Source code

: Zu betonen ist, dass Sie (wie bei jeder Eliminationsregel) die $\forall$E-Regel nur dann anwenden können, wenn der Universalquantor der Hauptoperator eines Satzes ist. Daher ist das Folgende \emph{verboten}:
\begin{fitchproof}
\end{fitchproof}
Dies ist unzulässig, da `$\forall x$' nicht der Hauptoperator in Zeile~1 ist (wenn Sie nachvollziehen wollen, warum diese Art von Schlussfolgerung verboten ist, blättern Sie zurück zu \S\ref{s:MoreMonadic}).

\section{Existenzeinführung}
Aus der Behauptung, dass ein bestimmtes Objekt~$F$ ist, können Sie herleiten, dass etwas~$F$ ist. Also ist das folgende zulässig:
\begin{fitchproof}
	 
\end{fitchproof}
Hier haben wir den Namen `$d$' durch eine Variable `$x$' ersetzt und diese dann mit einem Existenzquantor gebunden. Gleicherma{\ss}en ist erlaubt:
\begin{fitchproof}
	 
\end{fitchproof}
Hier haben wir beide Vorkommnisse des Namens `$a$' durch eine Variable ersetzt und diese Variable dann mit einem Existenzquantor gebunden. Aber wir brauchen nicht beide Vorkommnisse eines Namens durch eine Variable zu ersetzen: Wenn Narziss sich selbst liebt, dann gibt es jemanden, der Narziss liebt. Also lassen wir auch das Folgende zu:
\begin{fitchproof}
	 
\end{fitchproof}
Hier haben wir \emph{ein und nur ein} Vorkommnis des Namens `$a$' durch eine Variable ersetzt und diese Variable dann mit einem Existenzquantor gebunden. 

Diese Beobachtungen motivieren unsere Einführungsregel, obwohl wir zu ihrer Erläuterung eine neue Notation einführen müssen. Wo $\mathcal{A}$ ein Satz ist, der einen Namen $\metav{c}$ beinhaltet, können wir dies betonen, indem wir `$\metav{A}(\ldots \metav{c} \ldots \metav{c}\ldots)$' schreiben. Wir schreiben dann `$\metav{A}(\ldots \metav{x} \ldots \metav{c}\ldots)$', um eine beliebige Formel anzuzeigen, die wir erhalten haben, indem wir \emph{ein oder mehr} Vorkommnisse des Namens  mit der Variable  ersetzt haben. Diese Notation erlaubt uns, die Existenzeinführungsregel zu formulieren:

* * *

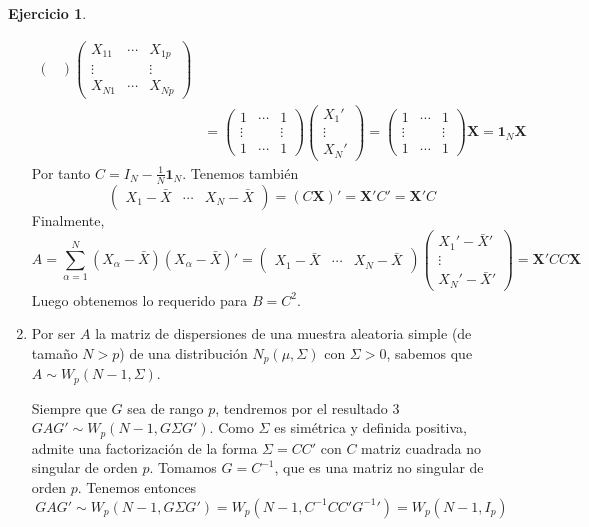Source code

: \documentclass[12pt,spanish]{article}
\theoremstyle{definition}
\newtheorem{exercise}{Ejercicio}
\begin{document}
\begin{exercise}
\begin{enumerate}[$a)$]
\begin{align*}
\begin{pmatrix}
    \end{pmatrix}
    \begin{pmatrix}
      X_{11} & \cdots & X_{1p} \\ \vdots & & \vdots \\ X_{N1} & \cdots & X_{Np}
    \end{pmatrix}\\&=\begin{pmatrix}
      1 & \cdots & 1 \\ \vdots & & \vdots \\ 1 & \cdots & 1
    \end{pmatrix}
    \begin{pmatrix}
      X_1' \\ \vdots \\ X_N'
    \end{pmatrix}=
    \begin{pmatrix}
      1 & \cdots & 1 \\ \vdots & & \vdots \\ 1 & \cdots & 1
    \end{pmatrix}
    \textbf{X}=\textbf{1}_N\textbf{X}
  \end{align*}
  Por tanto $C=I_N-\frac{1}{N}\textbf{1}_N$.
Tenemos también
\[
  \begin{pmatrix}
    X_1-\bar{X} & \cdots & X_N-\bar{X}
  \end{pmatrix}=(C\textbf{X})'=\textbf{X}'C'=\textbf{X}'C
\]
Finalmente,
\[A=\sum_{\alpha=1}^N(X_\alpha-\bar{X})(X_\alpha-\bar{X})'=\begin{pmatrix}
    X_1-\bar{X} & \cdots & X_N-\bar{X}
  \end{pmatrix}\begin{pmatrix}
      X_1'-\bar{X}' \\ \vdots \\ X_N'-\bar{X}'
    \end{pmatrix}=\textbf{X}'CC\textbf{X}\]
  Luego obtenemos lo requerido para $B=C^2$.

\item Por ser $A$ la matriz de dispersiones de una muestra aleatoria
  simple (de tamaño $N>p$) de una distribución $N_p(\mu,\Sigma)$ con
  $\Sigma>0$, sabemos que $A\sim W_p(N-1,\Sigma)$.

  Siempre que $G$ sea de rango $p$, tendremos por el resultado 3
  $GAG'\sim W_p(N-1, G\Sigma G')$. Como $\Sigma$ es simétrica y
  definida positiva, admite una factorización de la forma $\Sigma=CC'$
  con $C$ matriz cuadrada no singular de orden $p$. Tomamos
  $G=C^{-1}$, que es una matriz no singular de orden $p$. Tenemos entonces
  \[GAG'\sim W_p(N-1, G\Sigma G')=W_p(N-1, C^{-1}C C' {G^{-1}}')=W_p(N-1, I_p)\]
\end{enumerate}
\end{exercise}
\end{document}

* * *

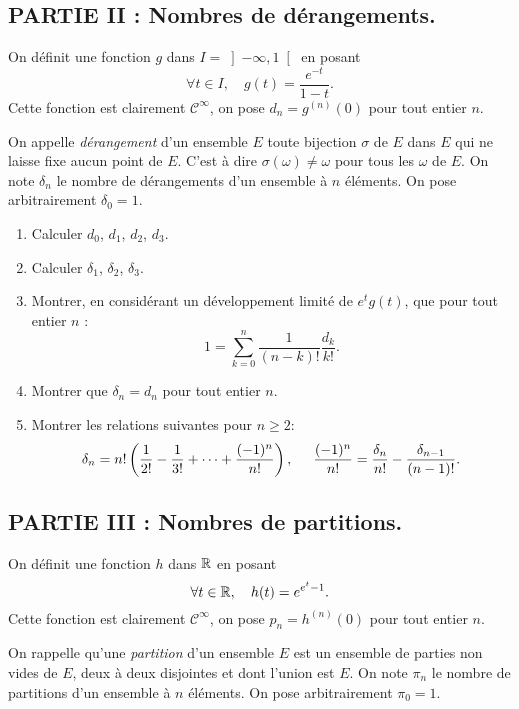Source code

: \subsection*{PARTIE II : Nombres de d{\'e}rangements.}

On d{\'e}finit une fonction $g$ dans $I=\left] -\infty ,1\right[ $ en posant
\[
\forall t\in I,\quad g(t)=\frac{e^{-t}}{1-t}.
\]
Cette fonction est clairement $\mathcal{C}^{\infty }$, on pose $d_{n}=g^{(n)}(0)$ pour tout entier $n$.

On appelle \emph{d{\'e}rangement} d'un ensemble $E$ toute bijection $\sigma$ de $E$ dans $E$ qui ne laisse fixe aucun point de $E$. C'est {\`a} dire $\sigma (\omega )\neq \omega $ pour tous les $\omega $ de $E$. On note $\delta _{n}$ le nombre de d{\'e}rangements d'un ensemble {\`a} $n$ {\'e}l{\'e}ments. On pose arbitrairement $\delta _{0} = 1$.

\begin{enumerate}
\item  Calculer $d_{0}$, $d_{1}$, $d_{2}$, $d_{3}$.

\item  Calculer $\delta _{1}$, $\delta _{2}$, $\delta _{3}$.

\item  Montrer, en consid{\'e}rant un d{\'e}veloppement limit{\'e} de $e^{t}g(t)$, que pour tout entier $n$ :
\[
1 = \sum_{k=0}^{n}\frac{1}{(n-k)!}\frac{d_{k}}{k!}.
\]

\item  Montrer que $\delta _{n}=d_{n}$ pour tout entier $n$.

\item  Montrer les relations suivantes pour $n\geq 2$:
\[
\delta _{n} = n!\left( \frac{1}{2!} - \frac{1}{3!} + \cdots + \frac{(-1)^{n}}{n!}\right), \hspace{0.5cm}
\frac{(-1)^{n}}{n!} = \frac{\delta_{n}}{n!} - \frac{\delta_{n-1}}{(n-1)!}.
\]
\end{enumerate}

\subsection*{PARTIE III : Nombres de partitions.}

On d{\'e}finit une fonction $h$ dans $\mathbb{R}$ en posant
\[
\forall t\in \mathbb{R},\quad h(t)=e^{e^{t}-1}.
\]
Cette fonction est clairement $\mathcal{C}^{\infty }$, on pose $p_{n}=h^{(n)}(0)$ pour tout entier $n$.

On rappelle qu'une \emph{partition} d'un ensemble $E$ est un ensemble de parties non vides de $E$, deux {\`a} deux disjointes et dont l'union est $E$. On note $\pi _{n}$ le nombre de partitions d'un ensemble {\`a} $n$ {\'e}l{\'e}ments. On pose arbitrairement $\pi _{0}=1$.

• [Brief]: Filter the entries above down to the lines that hold the word "exercise", and copy those lines.

• [Your solution]:
\newtheorem{exercise}{Ejercicio}
\begin{exercise}
\end{exercise}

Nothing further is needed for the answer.